那丫鬟在这官宦人家呆的时间久了,大抵也知道那些话说的那些话说不得的。却偏偏没生的一双好眼睛。只觉得这小红怎么说也算个肤白貌美的,穆凌平时对她也算照顾,一时便迷了心智手里的伙计也顾不得了,只顺着小红的话接下去。
“是呀,那莺羽怎么能比的上小红姐,小红姐怎么说也算的上府上的老人了,我见主子平常对姐姐也算好的,莺羽这一来,我见主子除了让姐姐侍候,也没怎么和姐姐说些体己的话了。”
小红一听那丫鬟站她这边,一时收不住尾,那丫鬟又说的也算好听,一时便失了分寸有些志气高昂起来“那是,我们主子对我向来算是好的。要是没有莺羽,主子本来就应该是我的。再说,一个再下贱不过的妓女,怎么就轮的上跟我争了。”
丫鬟听她说话说的专心,竟没有看到外面有人影过去,只顾得附和。小红越说越觉得心里越发堵的慌,竟对莺羽直接骂起来,贱人婊子什么下贱词语都用上了。在外面路过的管家只觉得好笑,他倒不知道什么时候府邸里的丫鬟还有这种心气了,也不知道骂着不能回嘴的莺羽有个什么劲,只能气着自己罢了。再说骂莺羽下贱,她自己又能好到那里去?做不过是一个侍女罢了,即使那天主子被下了药把她要了又有什么用?不还是一个侍女吗,怎么就觉得自己高贵了。
再说莺羽的名声管家是听说过的,主子又向来照顾莺羽,莺羽是什么,管家自然清楚。后来听小红骂的越发不堪入耳了,在外面咳了一声便没事人般的走了。
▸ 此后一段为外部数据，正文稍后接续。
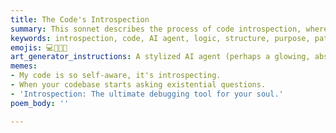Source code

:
 ```yaml
---
title: The Code's Introspection
summary: This sonnet describes the process of code introspection, where an AI agent delves deep into the codebase to understand its own structure, logic, and underlying purpose, revealing hidden truths and patterns.
keywords: introspection, code, AI agent, logic, structure, purpose, patterns, truths, self-aware, digital land, understanding
emojis: 💻🧠🔎✨
art_generator_instructions: A stylized AI agent (perhaps a glowing, abstract figure) is looking into a mirror, but instead of its own reflection, it sees a complex, glowing network of code lines and abstract data structures. As it "introspects," hidden patterns and truths within the code illuminate, revealing the underlying purpose and design. The overall feeling should be one of intellectual depth, self-discovery, and the beauty of a self-aware system.
memes:
- My code is so self-aware, it's introspecting.
- When your codebase starts asking existential questions.
- 'Introspection: The ultimate debugging tool for your soul.'
poem_body: ''

---
```

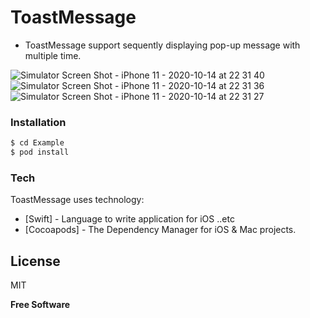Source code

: # ToastMessage
  - ToastMessage support sequently displaying pop-up message with multiple time.
  
![Simulator Screen Shot - iPhone 11 - 2020-10-14 at 22 31 40](https://user-images.githubusercontent.com/15699560/96003713-1c108180-0e6d-11eb-9226-57e81290dab4.png)
![Simulator Screen Shot - iPhone 11 - 2020-10-14 at 22 31 36](https://user-images.githubusercontent.com/15699560/96003720-1dda4500-0e6d-11eb-92f5-74c498970e5a.png)
![Simulator Screen Shot - iPhone 11 - 2020-10-14 at 22 31 27](https://user-images.githubusercontent.com/15699560/96003726-1fa40880-0e6d-11eb-8cdb-f012e7789b00.png)

### Installation
```sh
$ cd Example
$ pod install
```

### Tech
ToastMessage uses technology:

* [Swift] - Language to write application for iOS ..etc
* [Cocoapods] - The Dependency Manager for iOS & Mac projects.

License
----
MIT

**Free Software**


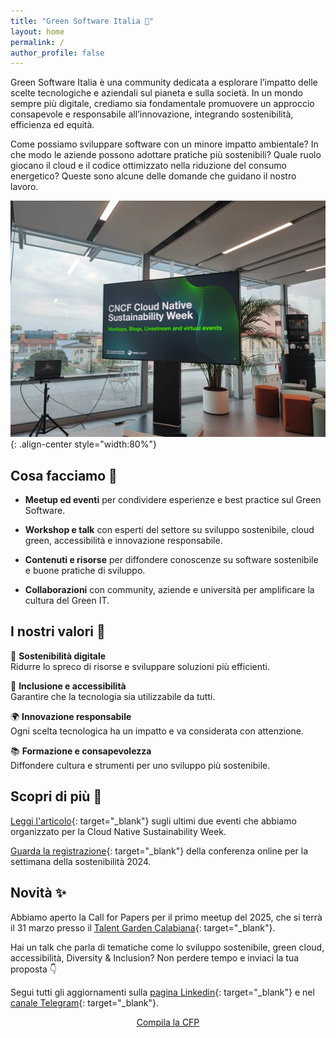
```yaml
---
title: "Green Software Italia 🌱"
layout: home
permalink: /
author_profile: false
---
```

Green Software Italia è una community dedicata a esplorare l’impatto delle scelte tecnologiche e aziendali sul pianeta e sulla società. In un mondo sempre più digitale, crediamo sia fondamentale promuovere un approccio consapevole e responsabile all’innovazione, integrando sostenibilità, efficienza ed equità.

Come possiamo sviluppare software con un minore impatto ambientale? In che modo le aziende possono adottare pratiche più sostenibili? Quale ruolo giocano il cloud e il codice ottimizzato nella riduzione del consumo energetico? Queste sono alcune delle domande che guidano il nostro lavoro.

![Foto dell'evento Cloud Native Sustainability Week organizzato a Milano, 2024](/assets/images/milan-meetup.webp){: .align-center style="width:80%"}

## Cosa facciamo 🚀

* **Meetup ed eventi** per condividere esperienze e best practice sul Green Software.

* **Workshop e talk** con esperti del settore su sviluppo sostenibile, cloud green, accessibilità e innovazione responsabile.

* **Contenuti e risorse** per diffondere conoscenze su software sostenibile e buone pratiche di sviluppo.

* **Collaborazioni** con community, aziende e università per amplificare la cultura del Green IT.

## I nostri valori 🎯

🌿 **Sostenibilità digitale** <br> Ridurre lo spreco di risorse e sviluppare soluzioni più efficienti.

🦾 **Inclusione e accessibilità** <br> Garantire che la tecnologia sia utilizzabile da tutti.

🌍 **Innovazione responsabile** <br> Ogni scelta tecnologica ha un impatto e va considerata con attenzione.

📚 **Formazione e consapevolezza** <br> Diffondere cultura e strumenti per uno sviluppo più sostenibile.

## Scopri di più 👀

[Leggi l'articolo](https://tag-env-sustainability.cncf.io/blog/2024-11-cloud-native-sustainability-week-2024-milan/){: target="_blank"} sugli ultimi due eventi che abbiamo organizzato per la Cloud Native Sustainability Week.

[Guarda la registrazione](https://www.youtube.com/watch?v=zsUpiRWahUM){: target="_blank"} della conferenza online per la settimana della sostenibilità 2024.

## Novità ✨

Abbiamo aperto la Call for Papers per il primo meetup del 2025, che si terrà il 31 marzo presso il [Talent Garden Calabiana](https://maps.app.goo.gl/HoMFEiBHQ6ASj6bL7){: target="_blank"}.

Hai un talk che parla di tematiche come lo sviluppo sostenibile, green cloud, accessibilità, Diversity & Inclusion? Non perdere tempo e inviaci la tua proposta 👇

Segui tutti gli aggiornamenti sulla [pagina Linkedin](https://www.linkedin.com/company/green-software-italia){: target="_blank"} e nel [canale Telegram](https://t.me/+25RssofuT9AwMmY0){: target="_blank"}.

<div align="center">
    <a href="https://sessionize.com/green-software-italia-meetup-1/" class="btn btn--primary" target="_blank">Compila la CFP</a>
</div>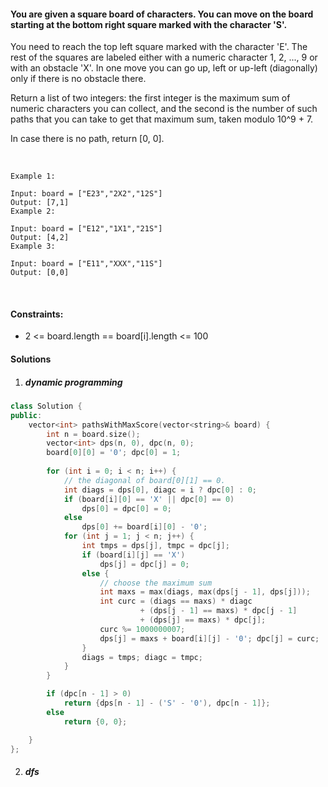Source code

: #### You are given a square board of characters. You can move on the board starting at the bottom right square marked with the character 'S'.

You need to reach the top left square marked with the character 'E'. The rest of the squares are labeled either with a numeric character 1, 2, ..., 9 or with an obstacle 'X'. In one move you can go up, left or up-left (diagonally) only if there is no obstacle there.

Return a list of two integers: the first integer is the maximum sum of numeric characters you can collect, and the second is the number of such paths that you can take to get that maximum sum, taken modulo 10^9 + 7.

In case there is no path, return [0, 0].

 

```
Example 1:

Input: board = ["E23","2X2","12S"]
Output: [7,1]
Example 2:

Input: board = ["E12","1X1","21S"]
Output: [4,2]
Example 3:

Input: board = ["E11","XXX","11S"]
Output: [0,0]
```
 

#### Constraints:

- 2 <= board.length == board[i].length <= 100

#### Solutions

1. ##### dynamic programming

```cpp
class Solution {
public:
    vector<int> pathsWithMaxScore(vector<string>& board) {
        int n = board.size();
        vector<int> dps(n, 0), dpc(n, 0);
        board[0][0] = '0'; dpc[0] = 1;
        
        for (int i = 0; i < n; i++) {
            // the diagonal of board[0][1] == 0.
            int diags = dps[0], diagc = i ? dpc[0] : 0;
            if (board[i][0] == 'X' || dpc[0] == 0)
                dps[0] = dpc[0] = 0;
            else
                dps[0] += board[i][0] - '0';
            for (int j = 1; j < n; j++) {
                int tmps = dps[j], tmpc = dpc[j];
                if (board[i][j] == 'X')
                    dps[j] = dpc[j] = 0;
                else {
                    // choose the maximum sum
                    int maxs = max(diags, max(dps[j - 1], dps[j]));
                    int curc = (diags == maxs) * diagc
                             + (dps[j - 1] == maxs) * dpc[j - 1]
                             + (dps[j] == maxs) * dpc[j];
                    curc %= 1000000007;
                    dps[j] = maxs + board[i][j] - '0'; dpc[j] = curc;
                }
                diags = tmps; diagc = tmpc;
            }
        }

        if (dpc[n - 1] > 0)
            return {dps[n - 1] - ('S' - '0'), dpc[n - 1]};
        else
            return {0, 0};

    }
};
```

2. ##### dfs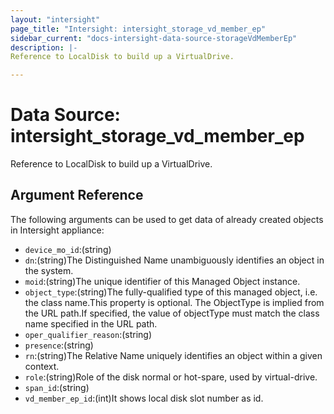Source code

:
 ```yaml
---
layout: "intersight"
page_title: "Intersight: intersight_storage_vd_member_ep"
sidebar_current: "docs-intersight-data-source-storageVdMemberEp"
description: |-
Reference to LocalDisk to build up a VirtualDrive.

---
```


# Data Source: intersight_storage_vd_member_ep
Reference to LocalDisk to build up a VirtualDrive.

## Argument Reference
The following arguments can be used to get data of already created objects in Intersight appliance:
* `device_mo_id`:(string)
* `dn`:(string)The Distinguished Name unambiguously identifies an object in the system.
* `moid`:(string)The unique identifier of this Managed Object instance.
* `object_type`:(string)The fully-qualified type of this managed object, i.e. the class name.This property is optional. The ObjectType is implied from the URL path.If specified, the value of objectType must match the class name specified in the URL path.
* `oper_qualifier_reason`:(string)
* `presence`:(string)
* `rn`:(string)The Relative Name uniquely identifies an object within a given context.
* `role`:(string)Role of the disk normal or hot-spare, used by virtual-drive.
* `span_id`:(string)
* `vd_member_ep_id`:(int)It shows local disk slot number as id.
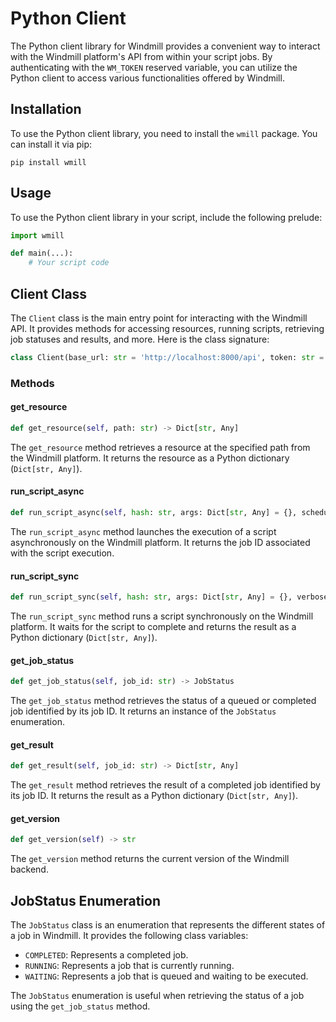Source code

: # Python Client

The Python client library for Windmill provides a convenient way to interact with the Windmill platform's API from within your script jobs. By authenticating with the `WM_TOKEN` reserved variable, you can utilize the Python client to access various functionalities offered by Windmill.

## Installation

To use the Python client library, you need to install the `wmill` package. You can install it via pip:

```
pip install wmill
```

## Usage

To use the Python client library in your script, include the following prelude:

```python
import wmill

def main(...):
    # Your script code
```

## Client Class

The `Client` class is the main entry point for interacting with the Windmill API. It provides methods for accessing resources, running scripts, retrieving job statuses and results, and more. Here is the class signature:

```python
class Client(base_url: str = 'http://localhost:8000/api', token: str = '')
```

### Methods

#### get_resource

```python
def get_resource(self, path: str) -> Dict[str, Any]
```

The `get_resource` method retrieves a resource at the specified path from the Windmill platform. It returns the resource as a Python dictionary (`Dict[str, Any]`).

#### run_script_async

```python
def run_script_async(self, hash: str, args: Dict[str, Any] = {}, scheduled_in_secs: Optional[None] = None) -> str
```

The `run_script_async` method launches the execution of a script asynchronously on the Windmill platform. It returns the job ID associated with the script execution.

#### run_script_sync

```python
def run_script_sync(self, hash: str, args: Dict[str, Any] = {}, verbose: bool = False) -> Dict[str, Any]
```

The `run_script_sync` method runs a script synchronously on the Windmill platform. It waits for the script to complete and returns the result as a Python dictionary (`Dict[str, Any]`).

#### get_job_status

```python
def get_job_status(self, job_id: str) -> JobStatus
```

The `get_job_status` method retrieves the status of a queued or completed job identified by its job ID. It returns an instance of the `JobStatus` enumeration.

#### get_result

```python
def get_result(self, job_id: str) -> Dict[str, Any]
```

The `get_result` method retrieves the result of a completed job identified by its job ID. It returns the result as a Python dictionary (`Dict[str, Any]`).

#### get_version

```python
def get_version(self) -> str
```

The `get_version` method returns the current version of the Windmill backend.

## JobStatus Enumeration

The `JobStatus` class is an enumeration that represents the different states of a job in Windmill. It provides the following class variables:

- `COMPLETED`: Represents a completed job.
- `RUNNING`: Represents a job that is currently running.
- `WAITING`: Represents a job that is queued and waiting to be executed.

The `JobStatus` enumeration is useful when retrieving the status of a job using the `get_job_status` method.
小红听了这声咳,自然是吓得不轻,看看莺羽还好好的在床上并没有醒来的迹象,又出去看看外面,见四周并没有什么人在,这才稍稍放下心来,骂也骂够了,气也消下去许多。只是侍候莺羽的时候偷工减料总是免不了的。
莺羽不舒服,昏迷中难免呻吟几声,小红也不在乎,她巴不得莺羽好不起来呢。本来该喂给莺羽的药,生生倒了一半的药出去。该喂水的时候也不喂,莺羽嘴唇干裂的不成样子,穆凌要来的时候,就给她唇上擦些水。莺羽本来就在昏迷中,身子弱的很,穆凌最近公事繁忙的厉害,一时脱不开身来看她,莺羽身子竟然很快衰弱下去。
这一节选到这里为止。